TitlePhylogenetic evidence for a major reversal of life-history evolution in plethodontid salamanders
Publication TypeJournal Article
Year of Publication2004
AuthorsChippindale, P. T., Bonett Ronald M., Baldwin A. S., and Wiens J. J.
Journal TitleEvolution; international journal of organic evolution
Volume58
Pages2809-22
Accession Number15696758
KeywordsBase Sequence, DNA: Mitochondrial, E, Likelihood, Metamorphosis, Models: Genetic, Molecular Sequence Data, North America, phylogenetics, RAG-1, RAG-1, Sequence Analysis, Urodela
Abstract

The transition from aquatic to terrestrial eggs is a key evolutionary change that has allowed vertebrates to successfully colonize and exploit the land. Although most amphibians retain the primitive biphasic life cycle (eggs deposited in water that hatch into free-living aquatic larvae), direct development of terrestrial eggs has evolved repeatedly and may have been critical to the evolutionary success of several amphibian groups. We provide the first conclusive evidence for evolutionary reversal of direct development in vertebrates.
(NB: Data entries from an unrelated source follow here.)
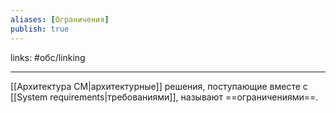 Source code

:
```yaml
---
aliases: [Ограничения]
publish: true
---
```

links: #обс/linking 

---

[[Архитектура СМ|архитектурные]] решения, поступающие вместе с [[System requirements|требованиями]], называют ==ограничениями==.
The family Plethodontidae (lungless salamanders) contains the majority of salamander species, including major radiations of direct developers. We reconstruct the higher level phylogenetic relationships of plethodontid salamanders using molecular and morphological data and use this phylogeny to examine the evolution of direct development. We show that the predominantly biphasic desmognathines, previously considered the sister group of other plethodontids, are nested inside a group of direct-developing species (Plethodontini) and have re-evolved the aquatic larval stage. Rather than being an evolutionary dead end, the reversal from direct developing to biphasic life history may have helped communities in eastern North America to achieve the highest local diversity of salamander species in the world.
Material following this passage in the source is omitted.